[[ DATA TO USE, beginning ]]
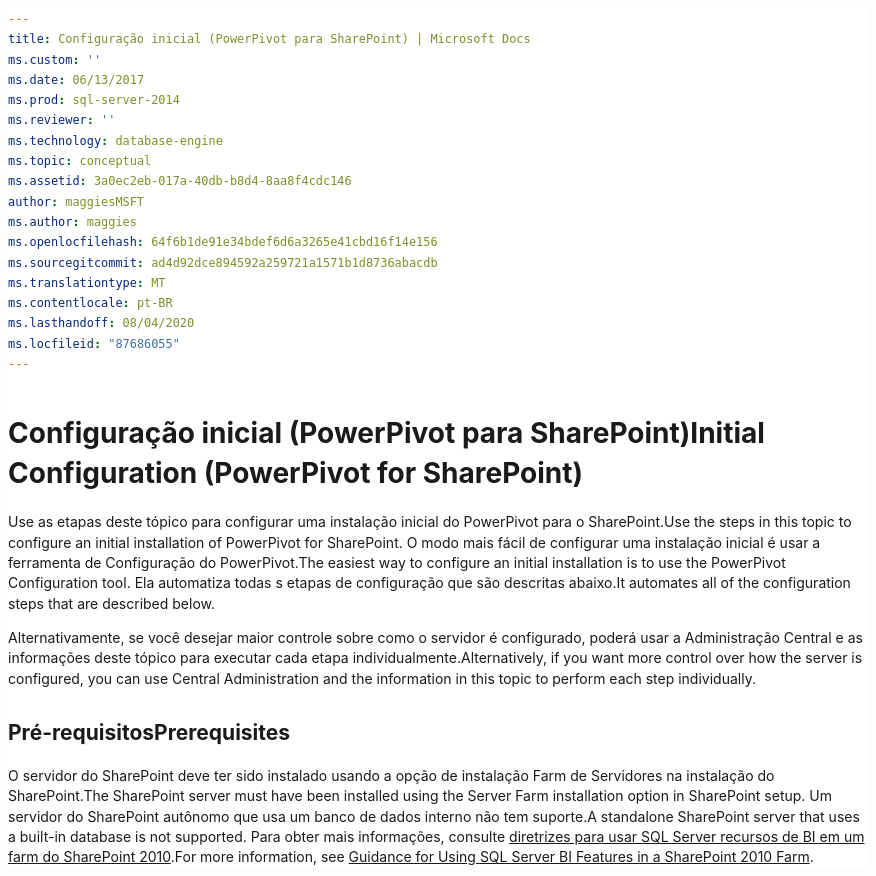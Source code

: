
 ```yaml
---
title: Configuração inicial (PowerPivot para SharePoint) | Microsoft Docs
ms.custom: ''
ms.date: 06/13/2017
ms.prod: sql-server-2014
ms.reviewer: ''
ms.technology: database-engine
ms.topic: conceptual
ms.assetid: 3a0ec2eb-017a-40db-b8d4-8aa8f4cdc146
author: maggiesMSFT
ms.author: maggies
ms.openlocfilehash: 64f6b1de91e34bdef6d6a3265e41cbd16f14e156
ms.sourcegitcommit: ad4d92dce894592a259721a1571b1d8736abacdb
ms.translationtype: MT
ms.contentlocale: pt-BR
ms.lasthandoff: 08/04/2020
ms.locfileid: "87686055"
---
```

# <a name="initial-configuration-powerpivot-for-sharepoint"></a><span data-ttu-id="286a9-102">Configuração inicial (PowerPivot para SharePoint)</span><span class="sxs-lookup"><span data-stu-id="286a9-102">Initial Configuration (PowerPivot for SharePoint)</span></span>
  <span data-ttu-id="286a9-103">Use as etapas deste tópico para configurar uma instalação inicial do PowerPivot para o SharePoint.</span><span class="sxs-lookup"><span data-stu-id="286a9-103">Use the steps in this topic to configure an initial installation of PowerPivot for SharePoint.</span></span> <span data-ttu-id="286a9-104">O modo mais fácil de configurar uma instalação inicial é usar a ferramenta de Configuração do PowerPivot.</span><span class="sxs-lookup"><span data-stu-id="286a9-104">The easiest way to configure an initial installation is to use the PowerPivot Configuration tool.</span></span> <span data-ttu-id="286a9-105">Ela automatiza todas s etapas de configuração que são descritas abaixo.</span><span class="sxs-lookup"><span data-stu-id="286a9-105">It automates all of the configuration steps that are described below.</span></span>  
  
 <span data-ttu-id="286a9-106">Alternativamente, se você desejar maior controle sobre como o servidor é configurado, poderá usar a Administração Central e as informações deste tópico para executar cada etapa individualmente.</span><span class="sxs-lookup"><span data-stu-id="286a9-106">Alternatively, if you want more control over how the server is configured, you can use Central Administration and the information in this topic to perform each step individually.</span></span>  
  
 
  
## <a name="prerequisites"></a><span data-ttu-id="286a9-107">Pré-requisitos</span><span class="sxs-lookup"><span data-stu-id="286a9-107">Prerequisites</span></span>  
 <span data-ttu-id="286a9-108">O servidor do SharePoint deve ter sido instalado usando a opção de instalação Farm de Servidores na instalação do SharePoint.</span><span class="sxs-lookup"><span data-stu-id="286a9-108">The SharePoint server must have been installed using the Server Farm installation option in SharePoint setup.</span></span> <span data-ttu-id="286a9-109">Um servidor do SharePoint autônomo que usa um banco de dados interno não tem suporte.</span><span class="sxs-lookup"><span data-stu-id="286a9-109">A standalone SharePoint server that uses a built-in database is not supported.</span></span> <span data-ttu-id="286a9-110">Para obter mais informações, consulte [diretrizes para usar SQL Server recursos de BI em um farm do SharePoint 2010](../../../2014/sql-server/install/guidance-for-using-sql-server-bi-features-in-a-sharepoint-2010-farm.md).</span><span class="sxs-lookup"><span data-stu-id="286a9-110">For more information, see [Guidance for Using SQL Server BI Features in a SharePoint 2010 Farm](../../../2014/sql-server/install/guidance-for-using-sql-server-bi-features-in-a-sharepoint-2010-farm.md).</span></span>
[[ DATA TO USE, end ]]
§ **WHAT YOU NEED TO DO**
Copy every line in the listing above where the string "author" turns up.

§ **RESPONSE TO THE TASK**
author: maggiesMSFT
ms.author: maggies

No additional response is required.